Elfman is back working in the DC Universe working on the upcoming Justice League film, which he mentions in the clip below.
In 1972, Richard Elfman started The Mystic Knights of the Oingo Boingo, a musical theater group. The fifteen person band would perform in clown make and do song from the 1890s to the 1950s. But Richard lost interest and passed the band on to his younger brother, Danny, who had just returned from Africa where he had played violin and studied percussion. The band perfomed on and won the Gong Show in 1976, and by 1980 were moving away from cabaret style shows to more pop/rock music. The shift in part was due to Danny becoming enamored with ska and bringing the sound into the group.

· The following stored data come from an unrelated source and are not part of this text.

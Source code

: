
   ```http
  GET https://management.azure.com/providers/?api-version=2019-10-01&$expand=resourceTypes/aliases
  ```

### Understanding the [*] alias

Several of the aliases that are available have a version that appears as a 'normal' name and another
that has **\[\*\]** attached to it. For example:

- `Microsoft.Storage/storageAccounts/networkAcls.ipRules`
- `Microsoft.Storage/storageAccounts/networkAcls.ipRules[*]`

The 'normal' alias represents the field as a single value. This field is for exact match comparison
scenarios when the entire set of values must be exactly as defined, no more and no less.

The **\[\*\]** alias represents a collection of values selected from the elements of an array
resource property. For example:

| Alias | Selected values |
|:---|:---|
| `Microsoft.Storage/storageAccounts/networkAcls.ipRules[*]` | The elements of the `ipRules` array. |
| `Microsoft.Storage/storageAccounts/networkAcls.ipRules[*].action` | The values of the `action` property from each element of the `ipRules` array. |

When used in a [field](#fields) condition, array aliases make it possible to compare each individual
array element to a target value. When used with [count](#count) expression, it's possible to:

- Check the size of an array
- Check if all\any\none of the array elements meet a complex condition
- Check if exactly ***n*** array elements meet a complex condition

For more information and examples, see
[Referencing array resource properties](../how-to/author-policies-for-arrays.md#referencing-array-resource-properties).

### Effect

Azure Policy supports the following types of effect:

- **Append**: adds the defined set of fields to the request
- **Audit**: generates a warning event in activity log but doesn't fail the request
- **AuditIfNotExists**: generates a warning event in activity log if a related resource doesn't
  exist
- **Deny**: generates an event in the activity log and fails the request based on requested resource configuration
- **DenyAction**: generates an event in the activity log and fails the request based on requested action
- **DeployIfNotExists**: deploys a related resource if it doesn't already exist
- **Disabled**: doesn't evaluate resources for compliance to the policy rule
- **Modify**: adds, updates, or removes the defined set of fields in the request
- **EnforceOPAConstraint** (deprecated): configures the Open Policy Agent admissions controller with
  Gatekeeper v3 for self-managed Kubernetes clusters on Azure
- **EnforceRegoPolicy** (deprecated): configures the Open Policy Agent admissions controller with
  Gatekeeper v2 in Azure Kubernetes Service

They would go on to change the name to just Oingo Boingo and become hugely popular in Los Angeles. They regularly put on a Halloween show that was the hot ticket. Their fame stated to spread, and songs like Dead Man's Party, Weird Science, and many more become hits. The band would eventually just go by Boingo, and by 1995, Elfman was ready to move on to film work.
They performed one last Halloween farewell show, and the band has never performed together since. The closest thing Boingo fans got to a reunion was a song on the Wanted soundtrack by Elfman called 'Little Things' that captured the band's unique sound.
And, though his work on film is brilliant, anyone who saw them perform live is still hoping, 22 years later, that the band will get back together for another Halloween show — just one.